(Dataset entries)
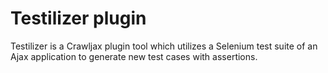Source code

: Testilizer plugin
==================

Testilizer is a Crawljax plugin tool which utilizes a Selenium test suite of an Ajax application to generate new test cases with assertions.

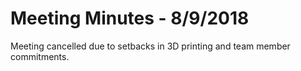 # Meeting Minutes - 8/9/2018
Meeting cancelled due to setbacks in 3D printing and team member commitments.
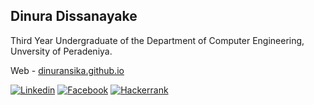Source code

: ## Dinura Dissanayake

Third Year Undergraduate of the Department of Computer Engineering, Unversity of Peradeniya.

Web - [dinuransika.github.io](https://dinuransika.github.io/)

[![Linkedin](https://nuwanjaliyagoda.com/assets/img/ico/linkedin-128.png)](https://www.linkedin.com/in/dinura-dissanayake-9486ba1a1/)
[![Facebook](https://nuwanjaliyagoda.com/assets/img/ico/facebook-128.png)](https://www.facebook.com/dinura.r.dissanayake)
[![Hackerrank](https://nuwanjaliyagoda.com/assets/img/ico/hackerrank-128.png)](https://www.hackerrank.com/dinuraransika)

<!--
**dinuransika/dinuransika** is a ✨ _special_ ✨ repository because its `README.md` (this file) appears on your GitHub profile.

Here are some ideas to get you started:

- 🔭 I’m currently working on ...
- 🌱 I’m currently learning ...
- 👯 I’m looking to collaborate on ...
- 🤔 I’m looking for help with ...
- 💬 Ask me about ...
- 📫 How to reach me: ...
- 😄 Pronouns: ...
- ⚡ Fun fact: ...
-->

* * *

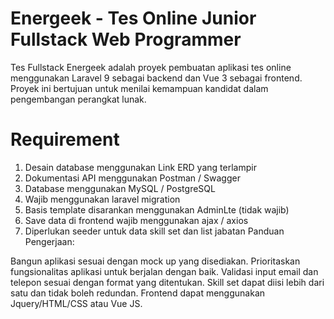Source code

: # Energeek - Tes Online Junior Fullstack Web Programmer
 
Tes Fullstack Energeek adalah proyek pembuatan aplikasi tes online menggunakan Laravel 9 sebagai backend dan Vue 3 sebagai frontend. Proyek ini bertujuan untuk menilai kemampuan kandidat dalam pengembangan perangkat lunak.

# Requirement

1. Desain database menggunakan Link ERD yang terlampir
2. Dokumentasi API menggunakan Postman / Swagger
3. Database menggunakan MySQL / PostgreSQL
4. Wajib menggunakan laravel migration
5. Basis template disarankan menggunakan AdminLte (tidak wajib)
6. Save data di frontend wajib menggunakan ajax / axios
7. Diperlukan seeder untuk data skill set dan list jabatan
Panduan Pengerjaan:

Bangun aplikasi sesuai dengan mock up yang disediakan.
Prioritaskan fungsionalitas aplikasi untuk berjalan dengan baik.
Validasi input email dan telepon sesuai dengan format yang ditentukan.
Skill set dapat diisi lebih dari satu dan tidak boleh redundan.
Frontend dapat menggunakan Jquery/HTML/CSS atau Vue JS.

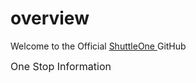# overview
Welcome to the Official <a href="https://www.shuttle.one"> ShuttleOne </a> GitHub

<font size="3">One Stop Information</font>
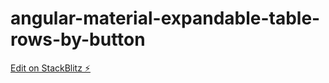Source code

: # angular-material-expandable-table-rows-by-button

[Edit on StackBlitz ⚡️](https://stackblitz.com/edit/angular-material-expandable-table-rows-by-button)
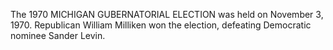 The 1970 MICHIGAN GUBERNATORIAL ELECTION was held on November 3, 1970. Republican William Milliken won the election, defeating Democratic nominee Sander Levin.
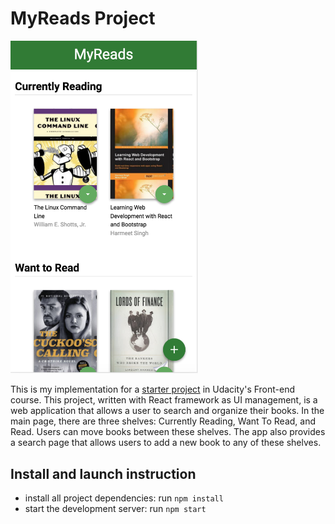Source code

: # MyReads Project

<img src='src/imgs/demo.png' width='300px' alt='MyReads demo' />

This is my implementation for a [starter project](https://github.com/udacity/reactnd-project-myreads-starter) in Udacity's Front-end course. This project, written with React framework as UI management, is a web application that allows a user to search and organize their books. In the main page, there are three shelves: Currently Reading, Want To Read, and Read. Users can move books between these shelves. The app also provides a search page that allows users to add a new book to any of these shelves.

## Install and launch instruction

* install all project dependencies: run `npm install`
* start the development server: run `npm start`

■ **Task to carry out**: Gather from the data above every line with the string "nuwanjaliyagoda".

■ **Written solution**:
[![Linkedin](https://nuwanjaliyagoda.com/assets/img/ico/linkedin-128.png)](https://www.linkedin.com/in/dinura-dissanayake-9486ba1a1/)
[![Facebook](https://nuwanjaliyagoda.com/assets/img/ico/facebook-128.png)](https://www.facebook.com/dinura.r.dissanayake)
[![Hackerrank](https://nuwanjaliyagoda.com/assets/img/ico/hackerrank-128.png)](https://www.hackerrank.com/dinuraransika)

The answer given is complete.